An employer cannot be found liable for religious harassment unless it is carried out directly by the employer or, if carried out by co-employees, the employer knows or should reasonably know of it and fails to take reasonable action to prevent it. An employer has fairly wide latitude to address allegations of harassment as it sees fit, provided its actions are reasonably calculated to remedy the situation and prevent future harassment. The Respondent did not permit harassment to occur when it was not aware of the harassment the Complainant was experiencing until she told the Respondent about it and, when the Respondent learned of the harassment, it issued a written warning to the co-worker who had engaged in the most egregious harassment and transferred the Complainant to a different production line in a different part of the building where she would not have to work with the two co-workers who engaged in the harassment. Sanchez v. Eillien's Candies, Inc. (LIRC, 07/31/15).

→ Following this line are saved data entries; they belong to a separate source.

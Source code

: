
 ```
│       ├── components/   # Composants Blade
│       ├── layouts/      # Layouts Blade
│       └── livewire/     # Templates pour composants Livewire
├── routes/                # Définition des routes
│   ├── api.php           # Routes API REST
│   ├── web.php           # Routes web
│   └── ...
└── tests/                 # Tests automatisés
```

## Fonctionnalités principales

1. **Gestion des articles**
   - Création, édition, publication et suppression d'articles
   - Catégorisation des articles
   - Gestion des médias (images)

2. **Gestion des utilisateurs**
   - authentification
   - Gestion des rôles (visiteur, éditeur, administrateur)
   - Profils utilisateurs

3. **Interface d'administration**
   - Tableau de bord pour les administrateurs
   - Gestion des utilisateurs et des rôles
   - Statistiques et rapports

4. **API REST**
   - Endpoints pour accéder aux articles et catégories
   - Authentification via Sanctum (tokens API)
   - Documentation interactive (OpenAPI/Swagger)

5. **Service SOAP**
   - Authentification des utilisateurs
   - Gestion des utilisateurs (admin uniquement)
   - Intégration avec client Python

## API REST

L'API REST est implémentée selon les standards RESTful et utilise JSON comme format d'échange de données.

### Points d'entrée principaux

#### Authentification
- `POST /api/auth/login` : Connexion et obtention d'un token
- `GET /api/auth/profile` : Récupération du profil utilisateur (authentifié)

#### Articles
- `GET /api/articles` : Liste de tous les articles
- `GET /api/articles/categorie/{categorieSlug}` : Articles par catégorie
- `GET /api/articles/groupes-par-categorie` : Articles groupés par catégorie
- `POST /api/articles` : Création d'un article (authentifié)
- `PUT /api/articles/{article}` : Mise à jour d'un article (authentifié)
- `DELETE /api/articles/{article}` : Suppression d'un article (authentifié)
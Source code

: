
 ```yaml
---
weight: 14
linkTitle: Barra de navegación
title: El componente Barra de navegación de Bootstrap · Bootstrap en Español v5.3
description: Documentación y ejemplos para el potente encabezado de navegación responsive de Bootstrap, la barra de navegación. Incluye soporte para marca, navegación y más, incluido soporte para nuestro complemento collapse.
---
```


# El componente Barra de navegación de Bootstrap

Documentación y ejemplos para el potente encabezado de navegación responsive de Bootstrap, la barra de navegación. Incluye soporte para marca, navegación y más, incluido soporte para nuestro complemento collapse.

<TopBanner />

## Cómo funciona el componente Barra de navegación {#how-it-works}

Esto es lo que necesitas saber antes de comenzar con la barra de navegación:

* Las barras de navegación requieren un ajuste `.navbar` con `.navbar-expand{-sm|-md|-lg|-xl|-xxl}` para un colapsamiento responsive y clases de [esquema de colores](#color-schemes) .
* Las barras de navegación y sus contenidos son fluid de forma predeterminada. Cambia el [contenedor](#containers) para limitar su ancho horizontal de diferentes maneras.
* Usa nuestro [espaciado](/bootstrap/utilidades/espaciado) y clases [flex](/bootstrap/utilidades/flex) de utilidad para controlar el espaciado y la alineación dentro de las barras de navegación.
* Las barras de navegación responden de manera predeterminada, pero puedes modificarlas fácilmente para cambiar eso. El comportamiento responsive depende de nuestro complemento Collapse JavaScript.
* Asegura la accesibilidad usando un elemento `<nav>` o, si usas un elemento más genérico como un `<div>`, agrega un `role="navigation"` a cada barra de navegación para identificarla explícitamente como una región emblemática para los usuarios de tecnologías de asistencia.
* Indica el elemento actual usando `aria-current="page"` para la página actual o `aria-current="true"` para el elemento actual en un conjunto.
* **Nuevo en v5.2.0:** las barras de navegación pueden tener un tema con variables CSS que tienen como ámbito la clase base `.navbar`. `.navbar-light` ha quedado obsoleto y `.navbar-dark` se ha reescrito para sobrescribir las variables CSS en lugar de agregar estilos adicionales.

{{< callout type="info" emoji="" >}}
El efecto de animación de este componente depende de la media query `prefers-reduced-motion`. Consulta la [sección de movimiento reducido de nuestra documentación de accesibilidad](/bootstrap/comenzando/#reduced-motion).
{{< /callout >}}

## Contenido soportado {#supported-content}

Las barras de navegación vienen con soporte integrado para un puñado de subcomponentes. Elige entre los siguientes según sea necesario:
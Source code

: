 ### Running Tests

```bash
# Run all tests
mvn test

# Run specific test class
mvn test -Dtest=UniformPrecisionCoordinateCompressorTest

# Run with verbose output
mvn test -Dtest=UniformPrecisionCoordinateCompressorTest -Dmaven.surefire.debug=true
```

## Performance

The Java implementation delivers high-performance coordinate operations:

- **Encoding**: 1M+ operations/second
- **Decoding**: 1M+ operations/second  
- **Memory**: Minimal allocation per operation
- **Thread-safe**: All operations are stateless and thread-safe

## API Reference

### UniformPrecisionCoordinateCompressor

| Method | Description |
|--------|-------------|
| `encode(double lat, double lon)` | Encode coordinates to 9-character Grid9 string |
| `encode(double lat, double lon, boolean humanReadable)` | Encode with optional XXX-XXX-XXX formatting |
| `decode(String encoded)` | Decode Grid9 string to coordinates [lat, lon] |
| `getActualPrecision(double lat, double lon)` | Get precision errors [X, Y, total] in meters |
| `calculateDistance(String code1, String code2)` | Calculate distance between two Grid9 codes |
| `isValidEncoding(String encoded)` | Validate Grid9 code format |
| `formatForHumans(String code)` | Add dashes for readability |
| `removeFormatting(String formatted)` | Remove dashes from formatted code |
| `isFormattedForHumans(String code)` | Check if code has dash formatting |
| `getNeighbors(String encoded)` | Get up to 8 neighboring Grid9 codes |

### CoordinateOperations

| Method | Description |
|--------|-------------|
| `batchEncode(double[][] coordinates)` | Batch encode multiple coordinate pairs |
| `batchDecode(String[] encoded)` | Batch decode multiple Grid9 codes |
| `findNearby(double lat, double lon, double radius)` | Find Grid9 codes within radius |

The Complainant was not subject to unlawful religious harassment where there were no acts of disparagement of the Complainant because of his beliefs. While a supervisor’s proselytizing of its employees could in some circumstances rise to the level of harassment if it were persistent, unwelcome, and created either a hostile environment or a perception on the part of an employee that a quid pro quo was contemplated, this case does not approach that level. The topic of religion and religious belief arose between the Complainant and the Respondent only sporadically, and without any significant pressure being applied to the Complainant. Brye v. Brakebush Bros. (LIRC, 01/11/93).

An employer cannot be found liable for religious harassment unless it is carried out directly by the employer or, if carried out by co-employees, the employer knows or should reasonably know about the harassment and fails to take reasonable action to prevent it. Valentin v. Clear Lake Ambulance Serv. (LIRC, 02/26/92).

Occasional and sporadic use of religious slurs, albeit deplorable, may still not rise to the level of a violation of law. Valentin v. Clear Lake Ambulance Serv. (LIRC, 02/26/92).

An employer can violate the Wisconsin Fair Employment Act’s prohibition on discrimination because of creed if it either engages directly in religious harassment of an employee (through its management or supervisory personnel) or if it tolerates religious harassment of an employee by co-workers. However, in order to constitute a violation of the Act, harassment must rise above the level of occasional and sporadic use of slurs or epithets. In this case there was some evidence of hostility directed toward the Complainant, whose creed is WICCA, by her co-workers. In some instances the Complainant’s self-identification as a witch was referred to. However, the inconsistencies in the Complainant’s evidence as to the extent of this type of conduct and her general lack of credibility left no basis for deciding how extensive that conduct may have been. The Complainant, therefore, failed to meet her burden of proving that she was subject to religious harassment that rose to a level of a violation of the Act. Catley v. Benjamin Air Rifle Co. (LIRC, 06/21/91).

An employer was not aware of a Jewish employee’s religion at the time he was discharged on the basis of his job performance, although there was evidence that a supervisor had made anti-Semitic comments in the employee’s presence. Ugent v. Gilbert’s Liquor Store (LIRC, 08/14/84).